───── Exercise materials ─────

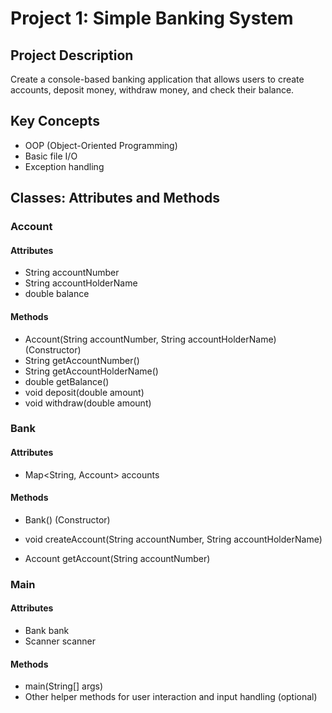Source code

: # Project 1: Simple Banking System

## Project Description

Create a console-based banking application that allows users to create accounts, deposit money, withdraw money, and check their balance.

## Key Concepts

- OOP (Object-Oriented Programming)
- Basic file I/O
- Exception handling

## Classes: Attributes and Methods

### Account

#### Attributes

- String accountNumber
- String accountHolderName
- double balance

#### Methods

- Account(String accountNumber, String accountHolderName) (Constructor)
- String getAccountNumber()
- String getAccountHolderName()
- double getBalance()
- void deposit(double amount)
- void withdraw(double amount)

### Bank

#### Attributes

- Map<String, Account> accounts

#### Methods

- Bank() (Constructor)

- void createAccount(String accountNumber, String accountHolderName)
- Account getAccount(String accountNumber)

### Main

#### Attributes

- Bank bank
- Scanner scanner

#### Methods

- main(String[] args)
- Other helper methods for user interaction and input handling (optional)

─────
───── Exercise materials ─────

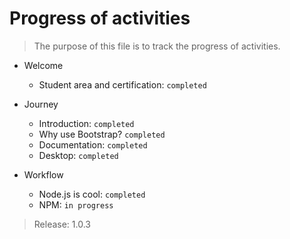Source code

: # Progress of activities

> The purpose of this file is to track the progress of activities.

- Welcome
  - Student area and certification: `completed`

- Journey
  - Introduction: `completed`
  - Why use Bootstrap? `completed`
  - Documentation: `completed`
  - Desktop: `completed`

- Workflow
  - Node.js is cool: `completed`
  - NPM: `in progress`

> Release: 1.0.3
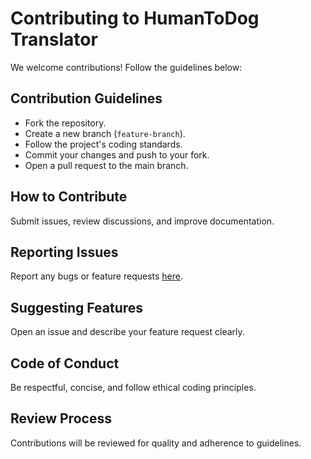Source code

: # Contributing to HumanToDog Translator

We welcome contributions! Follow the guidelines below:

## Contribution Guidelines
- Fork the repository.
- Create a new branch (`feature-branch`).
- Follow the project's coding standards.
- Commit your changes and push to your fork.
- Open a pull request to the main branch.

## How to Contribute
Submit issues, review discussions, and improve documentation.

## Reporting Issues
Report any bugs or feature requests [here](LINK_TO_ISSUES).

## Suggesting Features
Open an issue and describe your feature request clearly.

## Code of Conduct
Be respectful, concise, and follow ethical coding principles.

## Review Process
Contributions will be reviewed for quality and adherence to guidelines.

─────
───── Exercise materials ─────

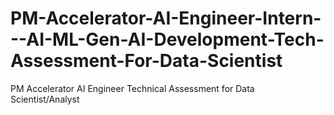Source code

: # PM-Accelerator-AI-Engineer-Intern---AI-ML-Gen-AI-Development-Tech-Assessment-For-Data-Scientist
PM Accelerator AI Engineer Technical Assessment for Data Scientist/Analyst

─────

**Your assignment**
If a line in the records above contains the string "Open", copy that line out.

**Written response**
- Open a pull request to the main branch.
Open an issue and describe your feature request clearly.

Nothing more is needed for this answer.